(Dataset entries)
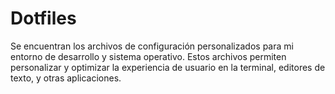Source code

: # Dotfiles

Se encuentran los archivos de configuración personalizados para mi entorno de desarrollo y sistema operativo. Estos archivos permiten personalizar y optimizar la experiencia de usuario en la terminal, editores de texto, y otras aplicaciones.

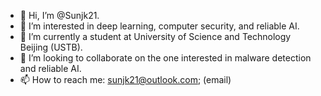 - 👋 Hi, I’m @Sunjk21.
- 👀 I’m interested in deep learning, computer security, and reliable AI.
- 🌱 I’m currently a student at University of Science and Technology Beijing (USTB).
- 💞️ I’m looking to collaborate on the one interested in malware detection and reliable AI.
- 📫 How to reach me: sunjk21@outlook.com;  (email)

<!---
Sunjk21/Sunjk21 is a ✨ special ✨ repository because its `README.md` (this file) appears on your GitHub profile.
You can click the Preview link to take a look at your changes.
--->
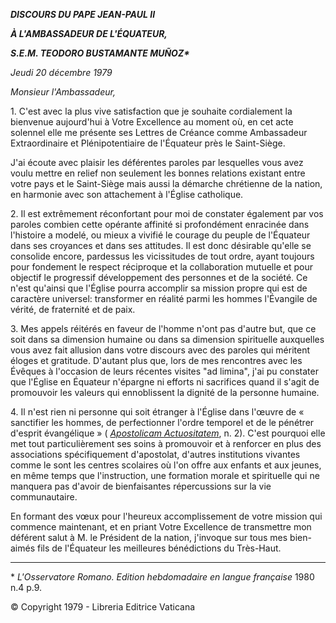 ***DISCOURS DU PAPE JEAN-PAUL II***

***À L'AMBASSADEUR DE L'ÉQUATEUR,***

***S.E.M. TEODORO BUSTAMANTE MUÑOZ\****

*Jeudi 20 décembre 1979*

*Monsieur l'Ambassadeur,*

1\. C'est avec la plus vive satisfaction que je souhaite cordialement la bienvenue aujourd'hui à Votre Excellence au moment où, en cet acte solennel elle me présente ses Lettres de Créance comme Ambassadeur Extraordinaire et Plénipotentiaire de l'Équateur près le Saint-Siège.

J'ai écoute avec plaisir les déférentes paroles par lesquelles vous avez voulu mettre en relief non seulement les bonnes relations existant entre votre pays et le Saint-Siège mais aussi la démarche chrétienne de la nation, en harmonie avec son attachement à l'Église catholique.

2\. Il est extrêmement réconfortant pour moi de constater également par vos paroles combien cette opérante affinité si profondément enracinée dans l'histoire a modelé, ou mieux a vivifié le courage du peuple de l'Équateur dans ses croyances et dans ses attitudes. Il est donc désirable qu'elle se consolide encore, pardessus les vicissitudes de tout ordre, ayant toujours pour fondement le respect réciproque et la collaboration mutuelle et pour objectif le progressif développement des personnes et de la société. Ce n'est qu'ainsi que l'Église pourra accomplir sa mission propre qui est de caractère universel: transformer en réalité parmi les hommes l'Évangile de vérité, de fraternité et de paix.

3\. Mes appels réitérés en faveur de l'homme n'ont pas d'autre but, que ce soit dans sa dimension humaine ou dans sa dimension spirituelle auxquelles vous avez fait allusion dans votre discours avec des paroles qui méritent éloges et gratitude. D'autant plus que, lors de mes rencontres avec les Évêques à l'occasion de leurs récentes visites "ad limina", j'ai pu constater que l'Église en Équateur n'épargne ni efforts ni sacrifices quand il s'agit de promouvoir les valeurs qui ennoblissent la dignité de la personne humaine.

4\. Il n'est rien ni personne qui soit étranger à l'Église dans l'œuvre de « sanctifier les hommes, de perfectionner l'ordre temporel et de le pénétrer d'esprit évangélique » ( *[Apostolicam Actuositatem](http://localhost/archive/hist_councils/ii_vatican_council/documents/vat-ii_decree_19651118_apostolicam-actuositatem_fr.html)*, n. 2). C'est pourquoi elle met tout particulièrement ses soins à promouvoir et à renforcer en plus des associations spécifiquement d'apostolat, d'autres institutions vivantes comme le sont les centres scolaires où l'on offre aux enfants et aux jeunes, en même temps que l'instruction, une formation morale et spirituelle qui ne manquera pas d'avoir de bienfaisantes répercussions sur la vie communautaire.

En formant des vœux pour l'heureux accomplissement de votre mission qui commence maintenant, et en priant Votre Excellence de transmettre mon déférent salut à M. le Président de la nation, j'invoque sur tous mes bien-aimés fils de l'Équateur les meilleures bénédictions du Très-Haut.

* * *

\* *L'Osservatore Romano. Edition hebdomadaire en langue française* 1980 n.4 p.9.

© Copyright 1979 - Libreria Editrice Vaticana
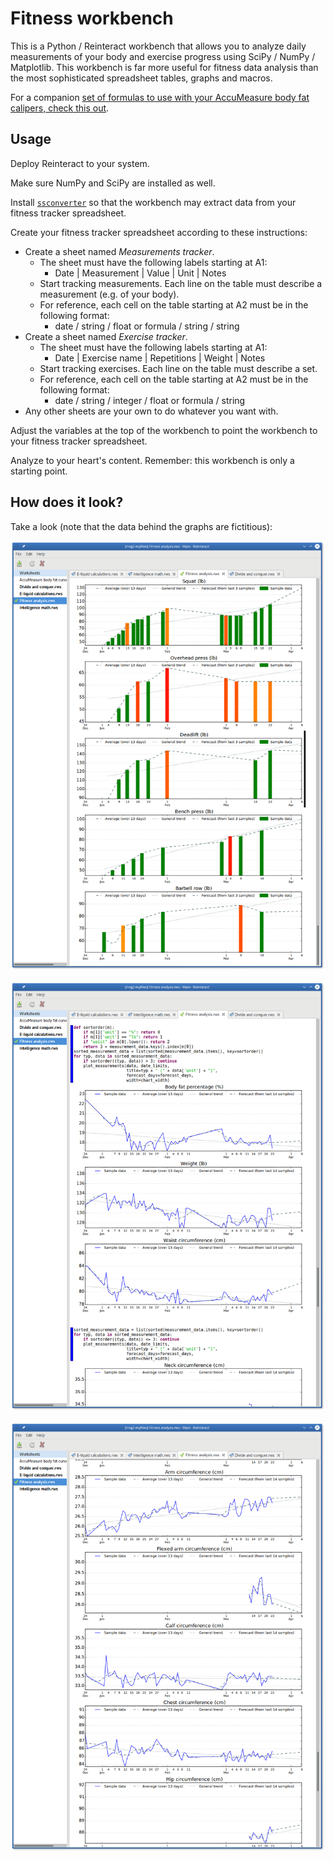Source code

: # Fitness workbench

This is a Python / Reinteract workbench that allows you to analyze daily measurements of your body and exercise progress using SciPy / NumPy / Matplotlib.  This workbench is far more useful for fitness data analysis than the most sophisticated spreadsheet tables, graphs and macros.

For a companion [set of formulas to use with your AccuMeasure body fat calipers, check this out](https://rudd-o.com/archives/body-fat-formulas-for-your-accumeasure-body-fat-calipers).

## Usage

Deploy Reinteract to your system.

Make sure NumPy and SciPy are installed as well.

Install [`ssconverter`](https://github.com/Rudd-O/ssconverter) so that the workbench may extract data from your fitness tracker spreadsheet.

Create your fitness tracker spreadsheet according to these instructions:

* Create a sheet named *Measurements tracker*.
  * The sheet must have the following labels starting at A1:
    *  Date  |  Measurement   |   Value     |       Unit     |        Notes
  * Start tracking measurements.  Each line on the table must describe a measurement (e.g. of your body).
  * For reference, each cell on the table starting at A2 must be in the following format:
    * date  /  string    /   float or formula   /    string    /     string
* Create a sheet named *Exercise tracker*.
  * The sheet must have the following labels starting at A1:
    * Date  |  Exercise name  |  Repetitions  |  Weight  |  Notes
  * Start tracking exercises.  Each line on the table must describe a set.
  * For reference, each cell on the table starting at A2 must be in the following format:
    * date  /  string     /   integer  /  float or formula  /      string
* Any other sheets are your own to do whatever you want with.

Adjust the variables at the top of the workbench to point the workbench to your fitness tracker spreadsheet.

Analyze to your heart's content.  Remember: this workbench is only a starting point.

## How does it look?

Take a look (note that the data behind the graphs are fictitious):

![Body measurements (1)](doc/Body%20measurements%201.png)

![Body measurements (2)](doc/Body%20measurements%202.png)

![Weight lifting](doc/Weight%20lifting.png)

WHAT YOU SHOULD DO:
Only the lines starting at the one that includes "- 👀 I’m interested" and ending at the one that includes "1\. C'est avec" should be retyped, exactly, from the records above; no pictures.

REPLY:
- 👀 I’m interested in deep learning, computer security, and reliable AI.
- 🌱 I’m currently a student at University of Science and Technology Beijing (USTB).
- 💞️ I’m looking to collaborate on the one interested in malware detection and reliable AI.
- 📫 How to reach me: sunjk21@outlook.com;  (email)

<!---
Sunjk21/Sunjk21 is a ✨ special ✨ repository because its `README.md` (this file) appears on your GitHub profile.
You can click the Preview link to take a look at your changes.
--->
 ***DISCOURS DU PAPE JEAN-PAUL II***

***À L'AMBASSADEUR DE L'ÉQUATEUR,***

***S.E.M. TEODORO BUSTAMANTE MUÑOZ\****

*Jeudi 20 décembre 1979*

*Monsieur l'Ambassadeur,*

1\. C'est avec la plus vive satisfaction que je souhaite cordialement la bienvenue aujourd'hui à Votre Excellence au moment où, en cet acte solennel elle me présente ses Lettres de Créance comme Ambassadeur Extraordinaire et Plénipotentiaire de l'Équateur près le Saint-Siège.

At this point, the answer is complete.